*** Records supplied ***

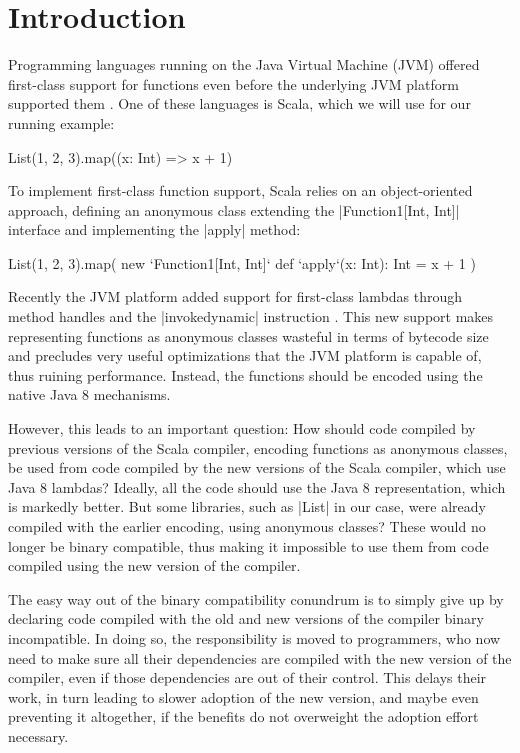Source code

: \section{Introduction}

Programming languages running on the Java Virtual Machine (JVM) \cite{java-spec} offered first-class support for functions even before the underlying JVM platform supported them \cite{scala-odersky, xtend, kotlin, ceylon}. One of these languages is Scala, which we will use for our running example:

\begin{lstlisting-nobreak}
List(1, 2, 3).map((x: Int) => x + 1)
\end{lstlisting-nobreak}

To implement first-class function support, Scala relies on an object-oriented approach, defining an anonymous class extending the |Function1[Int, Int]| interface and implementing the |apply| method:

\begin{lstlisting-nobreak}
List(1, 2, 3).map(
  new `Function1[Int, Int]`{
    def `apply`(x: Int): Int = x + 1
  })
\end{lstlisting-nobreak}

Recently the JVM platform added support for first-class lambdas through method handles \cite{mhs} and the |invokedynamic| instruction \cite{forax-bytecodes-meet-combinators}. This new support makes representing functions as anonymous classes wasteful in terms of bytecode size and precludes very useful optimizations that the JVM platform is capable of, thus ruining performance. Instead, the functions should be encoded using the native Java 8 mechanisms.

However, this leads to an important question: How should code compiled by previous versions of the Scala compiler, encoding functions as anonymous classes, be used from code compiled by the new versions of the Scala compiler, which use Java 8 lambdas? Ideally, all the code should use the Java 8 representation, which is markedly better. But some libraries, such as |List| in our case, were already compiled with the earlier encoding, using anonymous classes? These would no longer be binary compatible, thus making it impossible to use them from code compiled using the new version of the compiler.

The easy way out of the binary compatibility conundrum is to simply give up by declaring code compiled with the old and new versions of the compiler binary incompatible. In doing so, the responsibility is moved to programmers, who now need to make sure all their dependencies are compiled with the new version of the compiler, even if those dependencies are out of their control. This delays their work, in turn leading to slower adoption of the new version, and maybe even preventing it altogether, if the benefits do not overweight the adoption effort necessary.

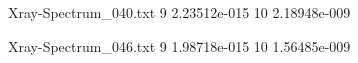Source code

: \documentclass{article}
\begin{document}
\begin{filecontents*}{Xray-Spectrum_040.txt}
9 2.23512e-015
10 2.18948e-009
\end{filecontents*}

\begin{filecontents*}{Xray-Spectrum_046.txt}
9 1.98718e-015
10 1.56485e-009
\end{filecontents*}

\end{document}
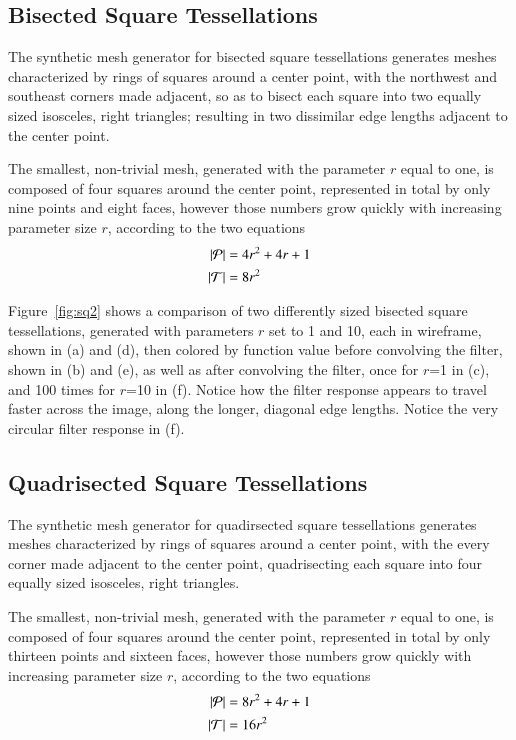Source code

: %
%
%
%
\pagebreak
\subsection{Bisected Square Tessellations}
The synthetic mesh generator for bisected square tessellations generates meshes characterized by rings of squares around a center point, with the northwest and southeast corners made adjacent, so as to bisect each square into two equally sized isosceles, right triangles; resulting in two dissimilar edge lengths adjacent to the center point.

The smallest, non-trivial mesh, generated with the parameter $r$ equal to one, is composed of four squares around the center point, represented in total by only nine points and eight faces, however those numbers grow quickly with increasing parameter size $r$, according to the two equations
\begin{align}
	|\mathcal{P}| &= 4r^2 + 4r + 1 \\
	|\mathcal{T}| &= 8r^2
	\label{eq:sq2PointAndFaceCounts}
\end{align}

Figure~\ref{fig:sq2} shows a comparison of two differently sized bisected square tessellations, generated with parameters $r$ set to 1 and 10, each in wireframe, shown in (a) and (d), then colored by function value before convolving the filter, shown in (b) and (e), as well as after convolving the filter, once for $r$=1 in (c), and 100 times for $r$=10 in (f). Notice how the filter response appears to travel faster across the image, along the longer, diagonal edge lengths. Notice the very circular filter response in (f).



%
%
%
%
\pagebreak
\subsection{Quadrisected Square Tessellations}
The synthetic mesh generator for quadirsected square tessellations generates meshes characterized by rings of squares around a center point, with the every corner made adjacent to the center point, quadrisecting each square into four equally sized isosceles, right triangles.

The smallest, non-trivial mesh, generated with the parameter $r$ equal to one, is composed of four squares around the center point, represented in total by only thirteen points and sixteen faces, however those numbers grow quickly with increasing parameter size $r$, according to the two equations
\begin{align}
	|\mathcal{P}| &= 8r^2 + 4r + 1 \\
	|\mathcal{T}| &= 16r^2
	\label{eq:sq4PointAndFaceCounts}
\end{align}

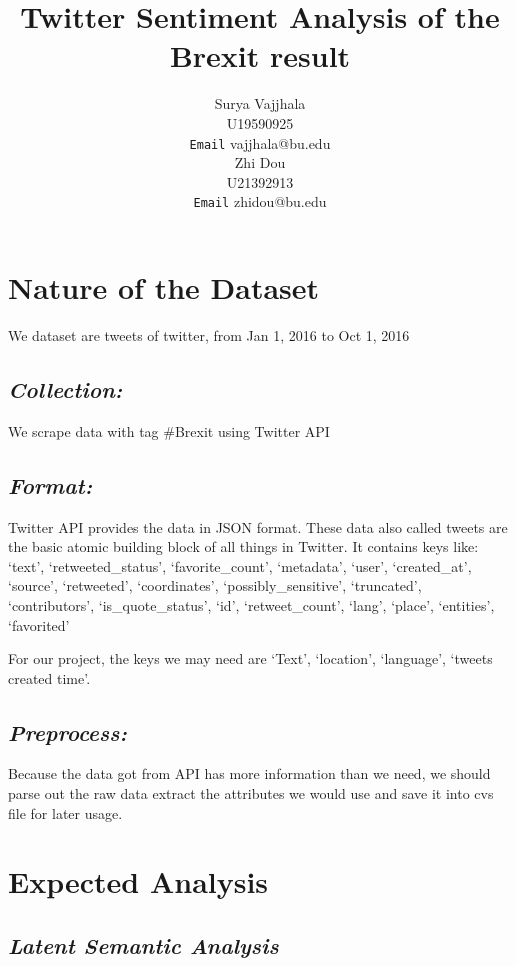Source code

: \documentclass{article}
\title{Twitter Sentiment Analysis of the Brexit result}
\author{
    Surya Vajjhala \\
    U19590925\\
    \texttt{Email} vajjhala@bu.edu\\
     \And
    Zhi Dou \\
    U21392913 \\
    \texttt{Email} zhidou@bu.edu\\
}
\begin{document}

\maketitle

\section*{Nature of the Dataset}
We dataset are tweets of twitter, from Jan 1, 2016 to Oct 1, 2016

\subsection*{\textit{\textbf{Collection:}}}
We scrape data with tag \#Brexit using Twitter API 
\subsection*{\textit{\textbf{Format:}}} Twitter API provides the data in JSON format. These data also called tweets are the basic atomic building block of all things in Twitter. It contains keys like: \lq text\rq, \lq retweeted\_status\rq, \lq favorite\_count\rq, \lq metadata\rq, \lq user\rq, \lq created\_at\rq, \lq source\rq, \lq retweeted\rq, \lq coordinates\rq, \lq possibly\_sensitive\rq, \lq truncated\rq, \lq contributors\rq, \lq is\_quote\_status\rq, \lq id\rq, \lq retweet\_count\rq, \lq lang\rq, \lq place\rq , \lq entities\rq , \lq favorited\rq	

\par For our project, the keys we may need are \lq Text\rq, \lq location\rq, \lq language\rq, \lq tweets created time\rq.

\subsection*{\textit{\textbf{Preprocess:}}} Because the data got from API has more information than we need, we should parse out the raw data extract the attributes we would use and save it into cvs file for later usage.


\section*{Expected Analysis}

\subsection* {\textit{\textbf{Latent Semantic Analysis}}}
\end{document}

*** End of Records supplied ***

» Activity: Since the pictures are not part of the copy, please transcribe only the lines above from the one with "9 2.23512e-015" through the one with "The synthetic mesh generator for bisected", exactly and with both ends.

» Exercise solution:
9 2.23512e-015
10 2.18948e-009
\end{filecontents*}

\begin{filecontents*}{Xray-Spectrum_046.txt}
9 1.98718e-015
10 1.56485e-009
\end{filecontents*}

\end{document}
Source code

: %
%
%
%
\pagebreak
\subsection{Bisected Square Tessellations}
The synthetic mesh generator for bisected square tessellations generates meshes characterized by rings of squares around a center point, with the northwest and southeast corners made adjacent, so as to bisect each square into two equally sized isosceles, right triangles; resulting in two dissimilar edge lengths adjacent to the center point.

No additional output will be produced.